C’est raté. L’Europe est un échec (voir le billet de Seb Musset même si on n’est probablement pas d’accord avec les causes). Ca fait mal au cul au cœur d’un défenseur de l’Europe comme moi de l’admettre mais je voudrais bien que nous fassions tous la même démarche plutôt que de faire des démarches d’autoconviction pour tenter de convaincre des électeurs…

J’ai donc voté pour en 1992 et j’ai récidivé en 2005. Cette fois, j’ai perdu ! Je suis intimement persuadé que le rejet du texte par les électeurs est plus lié au fait que soit annexé au traité le texte de traités antérieurs, imposant une ligne politique très libérale à l’Europe et non pas au mode de fonctionnement des institutions proposé dans la première partie, noyé par l’utilisation du pompeux terme « constitution ».

D’ailleurs, on nous a imposé le « mode de fonctionnement » quelques années plus tard (le traité de Lisbonne, je crois).

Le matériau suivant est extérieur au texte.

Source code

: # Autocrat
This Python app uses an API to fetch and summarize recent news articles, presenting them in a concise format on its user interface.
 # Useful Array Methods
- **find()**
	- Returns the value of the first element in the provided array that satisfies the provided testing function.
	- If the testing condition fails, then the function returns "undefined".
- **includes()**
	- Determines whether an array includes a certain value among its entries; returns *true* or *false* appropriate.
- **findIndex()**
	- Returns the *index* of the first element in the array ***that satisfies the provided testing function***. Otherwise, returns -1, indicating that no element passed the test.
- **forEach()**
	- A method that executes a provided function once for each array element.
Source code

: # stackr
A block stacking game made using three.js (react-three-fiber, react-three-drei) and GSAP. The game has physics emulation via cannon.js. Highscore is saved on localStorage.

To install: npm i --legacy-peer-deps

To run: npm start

Cela a impliqué des confusions. Les institutions devaient évoluer pour bien fonctionner alors que les ressentiments portent sur le contenu politique. Du moins, je crois. En d’autres termes, je crois aussi que l’on peut être pour le cadre « juridique » de l’élaboration des textes européens du contenu de ceux-ci.

Je pense que ce cadre doit dépendre exclusivement des chefs d’Etat (à condition qu’ils aient été élus démocratiquement) alors que le contenu des textes doit être voté par le Parlement pour lequel nous allons voter (ou pas) sur la base, dans le cadre actuel, de directive proposées par la Commission européenne qui dépend surtout du Conseil de l’UE mais avec le président élu par le Parlement.

 


Ce qui nous amène donc au parlement pour lequel nous allons voter.

Je parlais de la double frontière défendue par Bardella. C’est une double ineptie le fait de mettre ça dans le programme. D’une part, le Parlement n’a pas l’initiative parlementaire. Ce n’est pas parce qu’il vote pour le président de la Commission (l’espèce de conseil des ministres) qu’il peut imposer un programme politique qui reste du ressort essentiel du Conseil, donc des chefs d’Etat. D’autre part, la libre circulation des imbéciles est aussi du ressort des textes créateurs et pas du Parlement.

C’est donc une tromperie.

 


Il est temps (je crois qu’on vote pour ce machin depuis 45 ans) de bien rappeler le rôle du parlement et d’éviter que cette élection se transforme en une élection nationale (pour ou contre le gouvernement en place…).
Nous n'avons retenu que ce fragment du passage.